Work order: The lines from the top of the material below through the line containing "Nominativo & Data di approvazione" are to be printed exactly, with pictures omitted.

Entries shown:
● ● ● ● ● ● ●
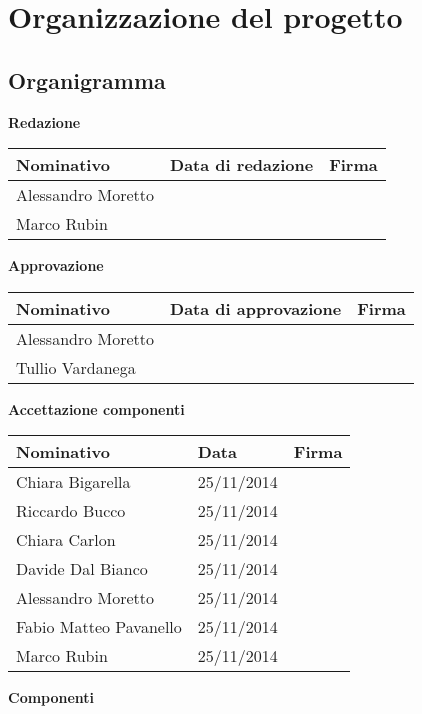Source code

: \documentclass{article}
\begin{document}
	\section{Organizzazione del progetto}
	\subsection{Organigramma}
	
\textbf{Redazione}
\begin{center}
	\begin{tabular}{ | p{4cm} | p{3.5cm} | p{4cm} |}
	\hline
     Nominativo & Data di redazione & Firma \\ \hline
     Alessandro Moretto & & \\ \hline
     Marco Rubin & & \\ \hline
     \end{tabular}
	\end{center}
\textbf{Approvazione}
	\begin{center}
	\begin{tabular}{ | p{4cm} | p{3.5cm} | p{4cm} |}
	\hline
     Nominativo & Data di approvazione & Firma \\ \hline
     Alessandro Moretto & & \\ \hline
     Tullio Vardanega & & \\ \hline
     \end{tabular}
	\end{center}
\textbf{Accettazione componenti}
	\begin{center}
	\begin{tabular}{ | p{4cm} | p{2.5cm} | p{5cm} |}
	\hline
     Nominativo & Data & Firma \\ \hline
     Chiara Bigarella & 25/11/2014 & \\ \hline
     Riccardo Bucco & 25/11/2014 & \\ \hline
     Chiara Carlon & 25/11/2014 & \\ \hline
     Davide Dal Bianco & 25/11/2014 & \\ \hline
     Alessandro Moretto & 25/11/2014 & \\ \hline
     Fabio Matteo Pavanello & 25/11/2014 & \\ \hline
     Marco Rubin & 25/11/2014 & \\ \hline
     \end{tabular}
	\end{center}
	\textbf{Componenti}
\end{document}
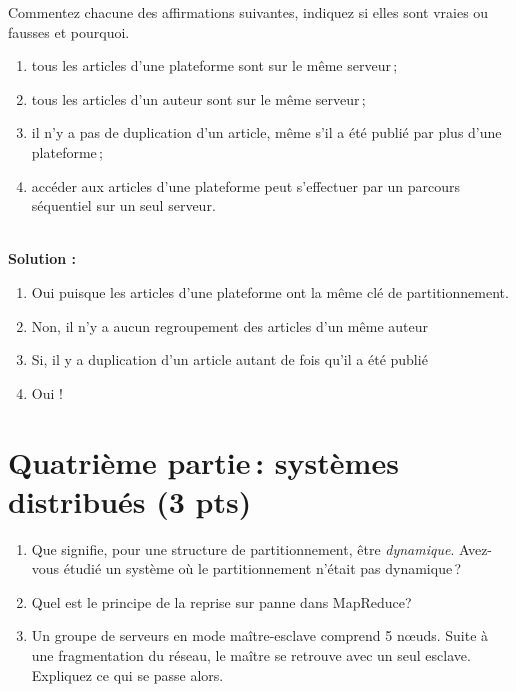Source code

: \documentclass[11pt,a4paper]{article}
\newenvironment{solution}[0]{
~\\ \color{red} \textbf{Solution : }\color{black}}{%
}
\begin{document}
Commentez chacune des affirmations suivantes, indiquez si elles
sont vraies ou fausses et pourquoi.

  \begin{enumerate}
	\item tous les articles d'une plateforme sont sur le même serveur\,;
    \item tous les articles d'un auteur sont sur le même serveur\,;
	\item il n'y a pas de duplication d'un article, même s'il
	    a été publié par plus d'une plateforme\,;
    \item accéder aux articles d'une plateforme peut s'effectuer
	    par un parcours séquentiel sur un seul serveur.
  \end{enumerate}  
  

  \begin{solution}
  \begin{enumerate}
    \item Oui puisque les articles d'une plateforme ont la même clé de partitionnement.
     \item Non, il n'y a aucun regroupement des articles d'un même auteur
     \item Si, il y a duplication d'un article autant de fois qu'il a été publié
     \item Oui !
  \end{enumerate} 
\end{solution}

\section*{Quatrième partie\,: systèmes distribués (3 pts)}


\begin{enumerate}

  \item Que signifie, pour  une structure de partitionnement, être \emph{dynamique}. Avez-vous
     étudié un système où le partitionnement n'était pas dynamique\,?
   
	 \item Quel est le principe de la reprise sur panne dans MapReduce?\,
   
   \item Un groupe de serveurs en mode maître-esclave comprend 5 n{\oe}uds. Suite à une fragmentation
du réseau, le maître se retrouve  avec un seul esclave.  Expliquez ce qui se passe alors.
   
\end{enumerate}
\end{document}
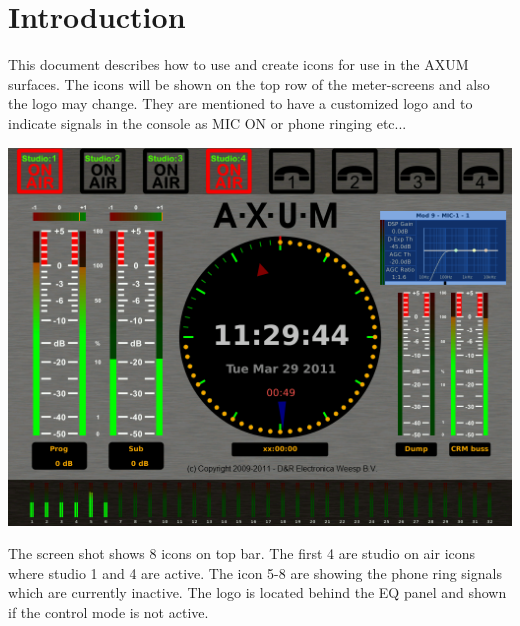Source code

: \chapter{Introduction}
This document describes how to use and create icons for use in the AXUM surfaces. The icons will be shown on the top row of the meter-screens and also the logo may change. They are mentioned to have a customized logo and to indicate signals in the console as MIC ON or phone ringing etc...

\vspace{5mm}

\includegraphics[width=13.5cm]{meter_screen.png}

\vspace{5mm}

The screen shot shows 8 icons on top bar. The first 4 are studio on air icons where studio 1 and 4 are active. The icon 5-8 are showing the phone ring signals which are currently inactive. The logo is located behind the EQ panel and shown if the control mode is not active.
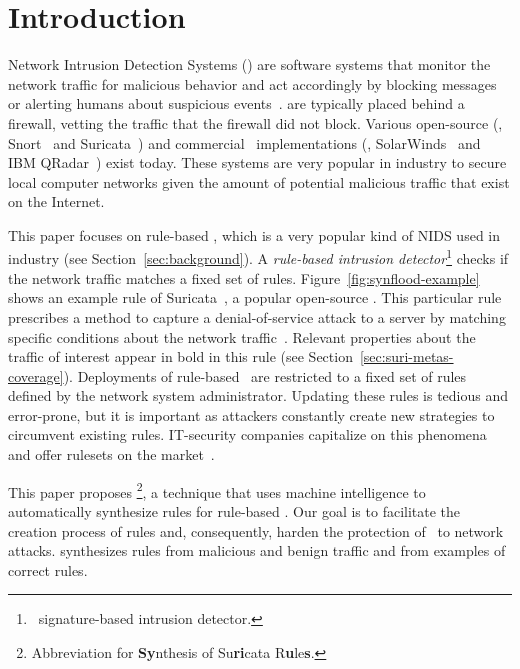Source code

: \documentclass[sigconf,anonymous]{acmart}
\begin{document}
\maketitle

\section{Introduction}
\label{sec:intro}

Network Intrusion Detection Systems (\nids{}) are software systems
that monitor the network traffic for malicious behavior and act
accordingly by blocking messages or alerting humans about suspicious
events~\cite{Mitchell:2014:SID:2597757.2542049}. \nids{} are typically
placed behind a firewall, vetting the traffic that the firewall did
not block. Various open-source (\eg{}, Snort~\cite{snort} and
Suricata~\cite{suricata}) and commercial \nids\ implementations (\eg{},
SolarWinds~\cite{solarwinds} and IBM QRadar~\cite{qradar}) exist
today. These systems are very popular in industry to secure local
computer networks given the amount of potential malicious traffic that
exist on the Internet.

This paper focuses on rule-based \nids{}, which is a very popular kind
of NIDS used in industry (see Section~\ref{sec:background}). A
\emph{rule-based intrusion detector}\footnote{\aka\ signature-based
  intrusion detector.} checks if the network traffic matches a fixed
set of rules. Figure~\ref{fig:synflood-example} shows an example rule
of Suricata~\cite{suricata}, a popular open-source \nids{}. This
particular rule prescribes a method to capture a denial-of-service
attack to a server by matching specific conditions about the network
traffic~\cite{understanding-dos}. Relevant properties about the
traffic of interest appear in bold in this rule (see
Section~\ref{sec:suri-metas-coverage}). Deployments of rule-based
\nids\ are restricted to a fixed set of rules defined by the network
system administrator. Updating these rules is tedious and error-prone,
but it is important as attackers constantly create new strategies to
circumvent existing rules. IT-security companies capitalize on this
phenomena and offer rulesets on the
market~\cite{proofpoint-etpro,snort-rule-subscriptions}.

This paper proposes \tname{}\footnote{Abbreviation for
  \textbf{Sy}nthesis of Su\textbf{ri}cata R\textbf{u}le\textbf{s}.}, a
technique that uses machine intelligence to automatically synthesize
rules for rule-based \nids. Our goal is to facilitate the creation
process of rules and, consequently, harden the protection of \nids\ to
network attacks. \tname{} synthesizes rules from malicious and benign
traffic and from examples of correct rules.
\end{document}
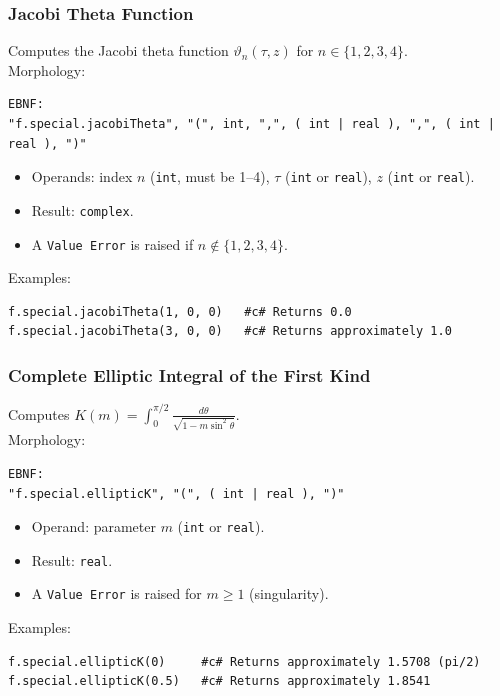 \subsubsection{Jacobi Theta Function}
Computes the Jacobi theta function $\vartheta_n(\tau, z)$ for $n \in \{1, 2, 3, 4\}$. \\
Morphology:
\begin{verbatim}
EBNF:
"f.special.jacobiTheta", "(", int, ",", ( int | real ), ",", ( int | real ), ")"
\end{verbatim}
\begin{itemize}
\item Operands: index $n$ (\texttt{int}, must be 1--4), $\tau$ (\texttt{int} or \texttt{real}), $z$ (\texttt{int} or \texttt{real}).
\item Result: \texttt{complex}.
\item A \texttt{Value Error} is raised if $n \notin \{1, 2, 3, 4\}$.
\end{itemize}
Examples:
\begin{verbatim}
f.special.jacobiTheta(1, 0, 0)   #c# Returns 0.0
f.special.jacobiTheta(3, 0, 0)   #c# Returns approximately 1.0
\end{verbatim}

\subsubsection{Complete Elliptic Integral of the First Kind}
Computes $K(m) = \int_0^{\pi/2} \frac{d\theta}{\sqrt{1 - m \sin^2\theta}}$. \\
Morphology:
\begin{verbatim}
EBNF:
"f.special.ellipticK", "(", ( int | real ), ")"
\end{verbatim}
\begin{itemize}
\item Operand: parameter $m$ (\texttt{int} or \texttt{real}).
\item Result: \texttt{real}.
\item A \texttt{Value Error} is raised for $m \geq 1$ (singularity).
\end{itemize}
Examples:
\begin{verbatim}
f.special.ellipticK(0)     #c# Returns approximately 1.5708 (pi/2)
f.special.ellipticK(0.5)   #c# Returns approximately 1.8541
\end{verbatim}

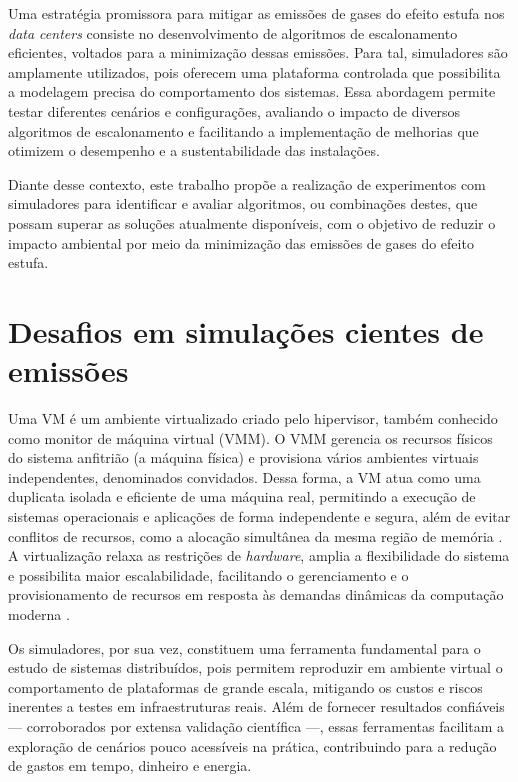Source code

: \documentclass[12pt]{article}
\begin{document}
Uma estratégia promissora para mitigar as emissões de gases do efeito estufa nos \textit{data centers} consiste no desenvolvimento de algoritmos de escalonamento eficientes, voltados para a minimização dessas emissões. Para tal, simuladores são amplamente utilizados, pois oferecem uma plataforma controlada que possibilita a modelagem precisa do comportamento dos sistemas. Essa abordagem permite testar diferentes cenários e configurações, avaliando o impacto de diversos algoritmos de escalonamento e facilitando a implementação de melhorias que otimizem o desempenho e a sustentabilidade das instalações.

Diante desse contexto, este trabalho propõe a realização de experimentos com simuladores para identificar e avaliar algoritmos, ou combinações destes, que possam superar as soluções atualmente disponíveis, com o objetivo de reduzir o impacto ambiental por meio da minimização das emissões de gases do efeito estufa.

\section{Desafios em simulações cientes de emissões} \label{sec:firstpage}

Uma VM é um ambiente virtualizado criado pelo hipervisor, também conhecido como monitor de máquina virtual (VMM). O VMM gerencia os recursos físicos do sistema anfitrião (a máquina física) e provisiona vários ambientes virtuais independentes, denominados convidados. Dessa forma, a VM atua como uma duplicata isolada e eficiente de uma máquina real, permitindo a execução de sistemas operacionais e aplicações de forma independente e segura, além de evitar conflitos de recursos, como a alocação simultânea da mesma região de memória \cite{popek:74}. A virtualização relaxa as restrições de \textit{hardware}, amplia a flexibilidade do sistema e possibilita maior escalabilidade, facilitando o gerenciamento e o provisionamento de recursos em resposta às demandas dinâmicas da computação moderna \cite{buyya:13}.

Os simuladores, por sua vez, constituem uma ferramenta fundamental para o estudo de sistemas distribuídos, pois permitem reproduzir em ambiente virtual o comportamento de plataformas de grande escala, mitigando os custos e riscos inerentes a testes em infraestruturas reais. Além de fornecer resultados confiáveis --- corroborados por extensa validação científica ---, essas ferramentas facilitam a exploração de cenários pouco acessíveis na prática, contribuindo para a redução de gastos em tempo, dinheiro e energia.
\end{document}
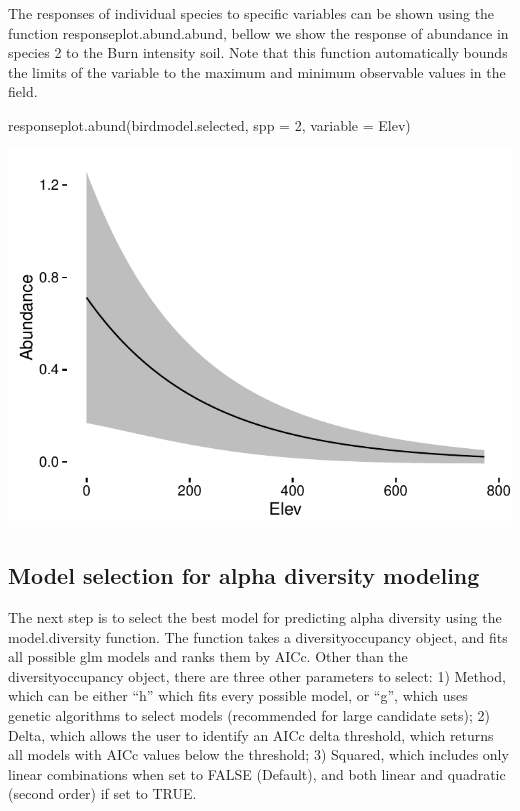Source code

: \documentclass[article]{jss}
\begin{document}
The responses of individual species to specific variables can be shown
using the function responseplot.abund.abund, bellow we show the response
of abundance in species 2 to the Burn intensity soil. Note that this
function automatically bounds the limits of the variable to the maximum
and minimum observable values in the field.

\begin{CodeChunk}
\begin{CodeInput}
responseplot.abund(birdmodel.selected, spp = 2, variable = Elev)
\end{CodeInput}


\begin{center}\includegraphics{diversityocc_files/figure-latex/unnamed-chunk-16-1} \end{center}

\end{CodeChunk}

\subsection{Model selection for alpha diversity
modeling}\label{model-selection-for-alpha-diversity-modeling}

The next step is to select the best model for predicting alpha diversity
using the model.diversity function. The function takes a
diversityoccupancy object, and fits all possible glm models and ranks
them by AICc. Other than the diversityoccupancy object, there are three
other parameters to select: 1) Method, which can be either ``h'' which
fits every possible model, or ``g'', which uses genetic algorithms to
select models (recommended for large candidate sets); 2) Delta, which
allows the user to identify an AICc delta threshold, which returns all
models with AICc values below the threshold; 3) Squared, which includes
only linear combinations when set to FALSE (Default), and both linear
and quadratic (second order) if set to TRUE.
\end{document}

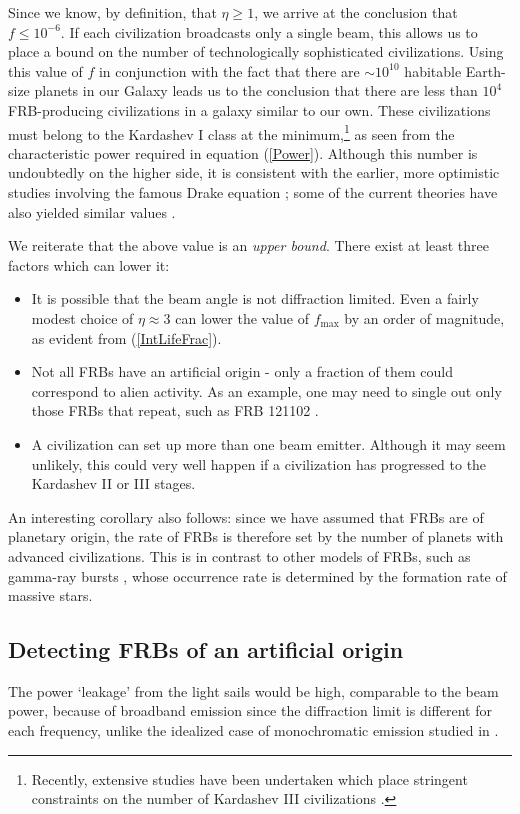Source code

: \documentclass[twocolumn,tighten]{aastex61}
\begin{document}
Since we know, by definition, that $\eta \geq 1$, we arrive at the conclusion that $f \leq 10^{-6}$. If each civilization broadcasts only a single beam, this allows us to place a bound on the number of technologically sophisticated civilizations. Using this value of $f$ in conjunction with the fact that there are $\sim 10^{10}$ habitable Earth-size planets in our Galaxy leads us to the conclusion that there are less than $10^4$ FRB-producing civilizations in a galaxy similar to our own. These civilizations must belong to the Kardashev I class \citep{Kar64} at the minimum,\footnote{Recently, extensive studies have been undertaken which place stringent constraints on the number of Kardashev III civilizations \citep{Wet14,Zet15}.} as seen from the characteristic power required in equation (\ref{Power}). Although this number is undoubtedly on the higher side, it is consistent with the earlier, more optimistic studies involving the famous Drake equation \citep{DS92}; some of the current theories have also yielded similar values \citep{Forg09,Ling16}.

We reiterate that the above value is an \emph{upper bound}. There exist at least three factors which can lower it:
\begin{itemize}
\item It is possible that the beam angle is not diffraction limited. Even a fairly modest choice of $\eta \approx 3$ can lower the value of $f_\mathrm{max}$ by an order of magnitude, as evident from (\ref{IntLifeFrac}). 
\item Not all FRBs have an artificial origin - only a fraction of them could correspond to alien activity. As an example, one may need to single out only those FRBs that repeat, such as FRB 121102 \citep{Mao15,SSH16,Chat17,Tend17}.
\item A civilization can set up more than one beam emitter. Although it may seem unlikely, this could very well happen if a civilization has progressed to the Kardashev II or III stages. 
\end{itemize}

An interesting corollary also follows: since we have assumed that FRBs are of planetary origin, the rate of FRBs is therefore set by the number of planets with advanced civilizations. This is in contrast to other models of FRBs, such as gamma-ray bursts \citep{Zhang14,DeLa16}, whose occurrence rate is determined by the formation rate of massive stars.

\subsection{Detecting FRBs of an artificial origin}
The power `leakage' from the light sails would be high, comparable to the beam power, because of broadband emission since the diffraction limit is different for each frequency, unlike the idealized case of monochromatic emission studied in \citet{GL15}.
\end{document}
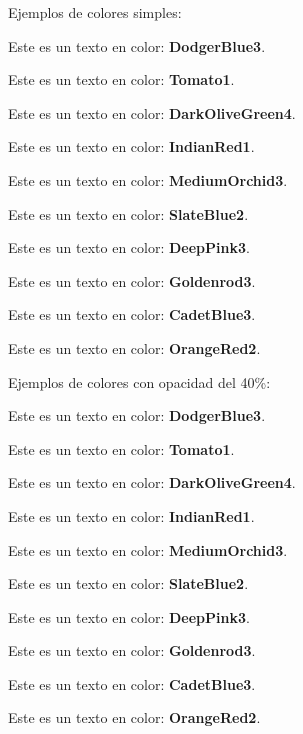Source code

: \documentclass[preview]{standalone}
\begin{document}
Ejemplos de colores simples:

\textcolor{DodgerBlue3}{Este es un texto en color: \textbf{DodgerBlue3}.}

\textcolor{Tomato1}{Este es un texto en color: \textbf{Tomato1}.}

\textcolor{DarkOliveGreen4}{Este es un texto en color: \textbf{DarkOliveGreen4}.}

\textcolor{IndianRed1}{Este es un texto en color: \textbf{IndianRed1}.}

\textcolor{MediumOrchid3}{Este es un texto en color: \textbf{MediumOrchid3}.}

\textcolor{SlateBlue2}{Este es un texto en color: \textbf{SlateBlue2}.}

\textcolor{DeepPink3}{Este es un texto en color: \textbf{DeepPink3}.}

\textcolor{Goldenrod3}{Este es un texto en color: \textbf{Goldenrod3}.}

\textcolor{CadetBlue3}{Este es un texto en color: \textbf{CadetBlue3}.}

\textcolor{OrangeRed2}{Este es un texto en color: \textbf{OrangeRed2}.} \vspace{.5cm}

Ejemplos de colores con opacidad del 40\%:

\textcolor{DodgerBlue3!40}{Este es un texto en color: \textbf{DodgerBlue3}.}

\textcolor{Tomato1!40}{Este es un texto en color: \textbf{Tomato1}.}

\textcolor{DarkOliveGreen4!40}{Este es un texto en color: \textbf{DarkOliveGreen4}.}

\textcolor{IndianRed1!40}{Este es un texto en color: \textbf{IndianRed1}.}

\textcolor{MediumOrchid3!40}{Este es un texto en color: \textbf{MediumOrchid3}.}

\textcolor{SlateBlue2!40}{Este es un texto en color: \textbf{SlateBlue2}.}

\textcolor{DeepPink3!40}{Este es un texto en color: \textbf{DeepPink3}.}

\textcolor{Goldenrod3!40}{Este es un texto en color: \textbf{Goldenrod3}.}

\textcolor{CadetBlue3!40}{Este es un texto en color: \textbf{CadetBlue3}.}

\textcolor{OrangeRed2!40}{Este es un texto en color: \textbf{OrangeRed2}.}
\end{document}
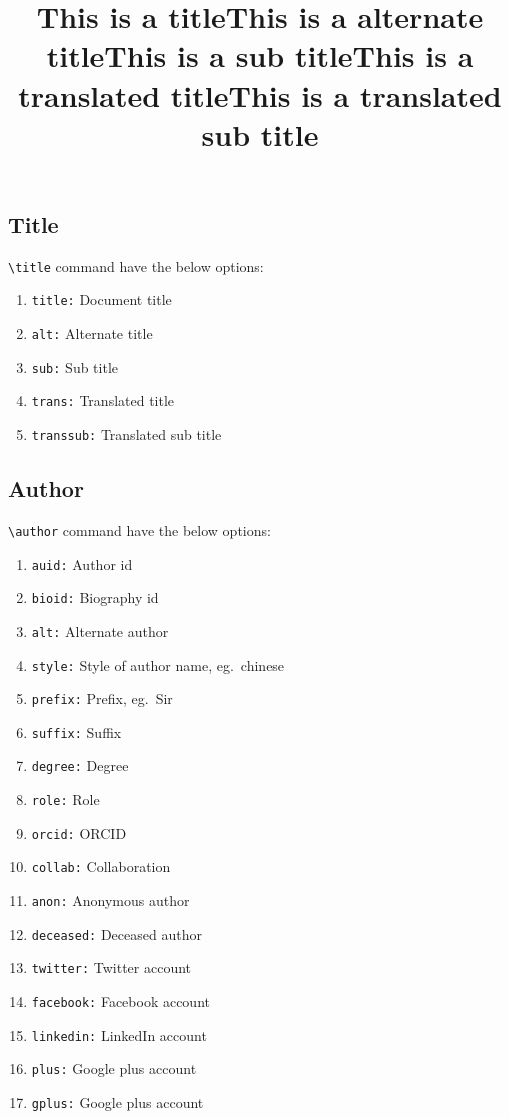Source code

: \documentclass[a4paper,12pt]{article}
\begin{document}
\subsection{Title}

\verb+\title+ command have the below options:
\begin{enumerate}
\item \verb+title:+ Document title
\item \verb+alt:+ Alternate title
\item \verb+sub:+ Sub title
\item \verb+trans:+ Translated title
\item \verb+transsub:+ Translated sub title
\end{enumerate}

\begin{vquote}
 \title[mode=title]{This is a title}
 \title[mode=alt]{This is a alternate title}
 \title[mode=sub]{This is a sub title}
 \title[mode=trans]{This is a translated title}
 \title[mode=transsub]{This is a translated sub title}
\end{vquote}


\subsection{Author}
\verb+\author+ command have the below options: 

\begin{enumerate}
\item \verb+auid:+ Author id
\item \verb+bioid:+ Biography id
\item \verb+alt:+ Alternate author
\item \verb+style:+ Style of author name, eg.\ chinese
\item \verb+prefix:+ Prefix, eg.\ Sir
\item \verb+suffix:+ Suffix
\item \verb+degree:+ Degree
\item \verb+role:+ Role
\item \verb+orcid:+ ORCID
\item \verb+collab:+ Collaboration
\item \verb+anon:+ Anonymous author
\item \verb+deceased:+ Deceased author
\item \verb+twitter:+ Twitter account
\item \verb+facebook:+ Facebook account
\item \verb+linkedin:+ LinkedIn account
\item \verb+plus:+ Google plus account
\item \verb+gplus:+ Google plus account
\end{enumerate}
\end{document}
● ● ● ● ● ● ●
Answer to this task:
Source code

: \documentclass{article}
\begin{document}
	\section{Organizzazione del progetto}
	\subsection{Organigramma}
	
\textbf{Redazione}
\begin{center}
	\begin{tabular}{ | p{4cm} | p{3.5cm} | p{4cm} |}
	\hline
     Nominativo & Data di redazione & Firma \\ \hline
     Alessandro Moretto & & \\ \hline
     Marco Rubin & & \\ \hline
     \end{tabular}
	\end{center}
\textbf{Approvazione}
	\begin{center}
	\begin{tabular}{ | p{4cm} | p{3.5cm} | p{4cm} |}
	\hline
     Nominativo & Data di approvazione & Firma \\ \hline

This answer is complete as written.